I have a XML-File with like 1 Mio Vertices and Edges. I want to load them into a Gremlin Server but after like 200.000 Nodes I get a OUTOfMemoryException in the Gremlin Server.
I tried 2 different ways
GraphTraversal<Vertex, Vertex> verttmp = g.addV(mapprop.get(LABEL)).property(T.id, keyid);
verttmp.next();
and with a Client
client.submit(query);
Is there a safe way to work with so many nodes ?
I assume that you get this OutOfMemoryException
in Gremlin Server. By default, Gremlin Server is configured with an -Xmx4096m
which may be insufficient for the size of the graph you are loading (especially if you are using TinkerGraph which is a pure in-memory graph). You just need to increase the size of -Xmx
in your gremlin-server.sh file until you have enough memory to hold your graph. Perhaps start by doubling to 8192m
but given that you only got through 20% of your load I'd wonder if doubling is enough.
As a side note, if you're throwing away the value of verttmp.next()
(i.e. in your example code, it appears like you are) then it would be better to do:
g.addV(mapprop.get(LABEL)).property(T.id, keyid).iterate()

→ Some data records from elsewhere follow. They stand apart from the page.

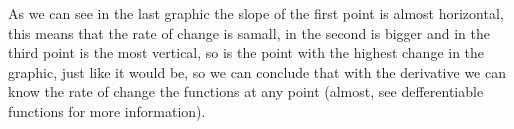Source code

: \documentclass[12pt,journal]{IEEEtran}
\begin{document}

    As we can see in the last graphic the slope of the first point is almost
    horizontal, this means that the rate of change is samall, in the second
    is bigger and in the third point is the most vertical, so is the point with
    the highest change in the graphic, just like it would be, so we can
    conclude that with the derivative we can know the rate of change the
    functions at any point (almost, see defferentiable functions for more
    information).
\end{document}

That will be significantly cheaper as you don't waste time returning any results which would have to be serialized and sent across the wire. Also, if you are submitting scripts (i.e. where "query" is a String
) then I can see that you are not parameterizing your requests. That's a performance killer and I can imagine memory requirements driving much higher than needed as a result thus raising the OutOfMemoryException
much earlier than it should. Either modify your code to use parameters or simple make bytecode based requests with remote traversals:
GraphTraversalSource g = traversal().withRemote(DriverRemoteConnection.using("localhost",8182,"g"));
I'd suggest you take the bytecode approach which saves you from having to parameterize and let's you write your Gremlin as code rather than embedded strings.